══ Information shown ══

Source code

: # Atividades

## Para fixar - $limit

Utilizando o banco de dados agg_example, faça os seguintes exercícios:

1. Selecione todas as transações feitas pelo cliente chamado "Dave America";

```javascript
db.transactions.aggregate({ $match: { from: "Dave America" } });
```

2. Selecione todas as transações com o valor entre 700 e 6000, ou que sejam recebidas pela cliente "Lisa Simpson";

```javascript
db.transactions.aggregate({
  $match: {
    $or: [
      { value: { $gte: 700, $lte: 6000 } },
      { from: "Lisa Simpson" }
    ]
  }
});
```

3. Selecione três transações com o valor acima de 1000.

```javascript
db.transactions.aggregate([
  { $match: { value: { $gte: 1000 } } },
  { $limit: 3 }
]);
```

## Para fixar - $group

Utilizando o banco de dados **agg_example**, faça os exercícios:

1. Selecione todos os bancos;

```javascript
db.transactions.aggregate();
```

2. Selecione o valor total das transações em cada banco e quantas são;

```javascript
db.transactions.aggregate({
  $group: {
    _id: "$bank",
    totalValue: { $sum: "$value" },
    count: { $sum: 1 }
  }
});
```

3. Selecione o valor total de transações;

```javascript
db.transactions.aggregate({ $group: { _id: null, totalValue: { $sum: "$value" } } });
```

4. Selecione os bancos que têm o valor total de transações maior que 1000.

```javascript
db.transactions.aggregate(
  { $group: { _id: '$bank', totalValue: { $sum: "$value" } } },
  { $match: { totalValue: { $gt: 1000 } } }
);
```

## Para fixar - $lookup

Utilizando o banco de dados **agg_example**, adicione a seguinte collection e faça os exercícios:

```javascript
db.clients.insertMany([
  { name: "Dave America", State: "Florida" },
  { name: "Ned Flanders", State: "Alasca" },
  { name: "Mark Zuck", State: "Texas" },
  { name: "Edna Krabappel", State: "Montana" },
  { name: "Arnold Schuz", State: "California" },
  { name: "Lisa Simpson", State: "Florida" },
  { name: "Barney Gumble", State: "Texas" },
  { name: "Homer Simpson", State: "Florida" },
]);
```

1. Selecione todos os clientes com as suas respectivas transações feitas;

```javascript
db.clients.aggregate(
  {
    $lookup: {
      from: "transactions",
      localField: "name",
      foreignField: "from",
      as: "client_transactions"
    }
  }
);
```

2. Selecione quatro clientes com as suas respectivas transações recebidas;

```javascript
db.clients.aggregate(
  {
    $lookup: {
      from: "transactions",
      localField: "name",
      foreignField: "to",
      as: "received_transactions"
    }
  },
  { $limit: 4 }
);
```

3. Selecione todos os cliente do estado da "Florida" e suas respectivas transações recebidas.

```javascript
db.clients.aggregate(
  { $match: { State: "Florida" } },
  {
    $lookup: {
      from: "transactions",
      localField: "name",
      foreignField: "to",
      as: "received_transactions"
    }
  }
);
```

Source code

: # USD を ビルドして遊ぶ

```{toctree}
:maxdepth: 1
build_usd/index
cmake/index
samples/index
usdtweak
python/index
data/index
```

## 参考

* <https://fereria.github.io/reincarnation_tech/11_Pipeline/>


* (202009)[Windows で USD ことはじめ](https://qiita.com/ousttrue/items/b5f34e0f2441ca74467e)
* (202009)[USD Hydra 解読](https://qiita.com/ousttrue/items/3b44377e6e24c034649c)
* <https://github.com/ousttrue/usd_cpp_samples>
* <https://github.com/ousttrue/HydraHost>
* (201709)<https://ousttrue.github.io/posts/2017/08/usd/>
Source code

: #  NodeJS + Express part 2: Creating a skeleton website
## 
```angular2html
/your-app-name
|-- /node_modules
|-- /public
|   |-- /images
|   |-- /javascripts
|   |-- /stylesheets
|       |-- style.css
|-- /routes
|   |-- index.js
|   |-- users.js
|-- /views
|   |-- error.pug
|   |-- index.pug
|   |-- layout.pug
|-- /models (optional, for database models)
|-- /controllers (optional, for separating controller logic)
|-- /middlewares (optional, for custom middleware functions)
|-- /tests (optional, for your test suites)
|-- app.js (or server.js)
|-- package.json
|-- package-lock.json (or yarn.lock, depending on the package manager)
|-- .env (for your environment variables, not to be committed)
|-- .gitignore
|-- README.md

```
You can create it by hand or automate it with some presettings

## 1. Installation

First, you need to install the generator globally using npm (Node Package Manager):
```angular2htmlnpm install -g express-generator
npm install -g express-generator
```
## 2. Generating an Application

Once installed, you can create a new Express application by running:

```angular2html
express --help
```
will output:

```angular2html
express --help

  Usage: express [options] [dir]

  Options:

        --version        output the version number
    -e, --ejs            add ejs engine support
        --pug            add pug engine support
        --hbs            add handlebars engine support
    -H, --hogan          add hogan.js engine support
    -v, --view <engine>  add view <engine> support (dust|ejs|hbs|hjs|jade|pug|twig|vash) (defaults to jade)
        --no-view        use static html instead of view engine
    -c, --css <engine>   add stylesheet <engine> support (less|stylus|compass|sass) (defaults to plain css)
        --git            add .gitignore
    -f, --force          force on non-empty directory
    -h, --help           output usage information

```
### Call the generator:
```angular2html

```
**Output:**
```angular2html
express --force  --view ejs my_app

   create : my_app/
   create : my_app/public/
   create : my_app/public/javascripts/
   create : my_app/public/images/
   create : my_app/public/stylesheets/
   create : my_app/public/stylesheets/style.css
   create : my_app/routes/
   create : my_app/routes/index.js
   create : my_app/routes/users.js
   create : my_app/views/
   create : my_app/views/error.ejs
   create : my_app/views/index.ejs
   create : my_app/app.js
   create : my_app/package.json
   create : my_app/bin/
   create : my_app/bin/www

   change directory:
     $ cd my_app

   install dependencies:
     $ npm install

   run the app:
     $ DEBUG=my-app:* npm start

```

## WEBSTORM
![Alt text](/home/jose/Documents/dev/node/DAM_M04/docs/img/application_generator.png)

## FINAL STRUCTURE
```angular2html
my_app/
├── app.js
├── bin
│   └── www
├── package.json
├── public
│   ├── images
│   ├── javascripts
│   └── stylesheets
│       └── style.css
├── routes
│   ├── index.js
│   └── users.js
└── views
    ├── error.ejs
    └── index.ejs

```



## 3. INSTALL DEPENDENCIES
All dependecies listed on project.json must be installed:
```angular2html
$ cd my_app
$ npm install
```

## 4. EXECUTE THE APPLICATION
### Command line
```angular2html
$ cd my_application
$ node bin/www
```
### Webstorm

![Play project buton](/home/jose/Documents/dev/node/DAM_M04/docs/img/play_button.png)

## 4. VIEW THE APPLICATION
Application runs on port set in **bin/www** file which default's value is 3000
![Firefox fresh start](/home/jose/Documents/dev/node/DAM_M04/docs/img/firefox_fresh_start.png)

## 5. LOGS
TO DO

═══

Exercise objective: Please give the number of lines in the entries above that hold "bank", with no other words.

Expected answer: 2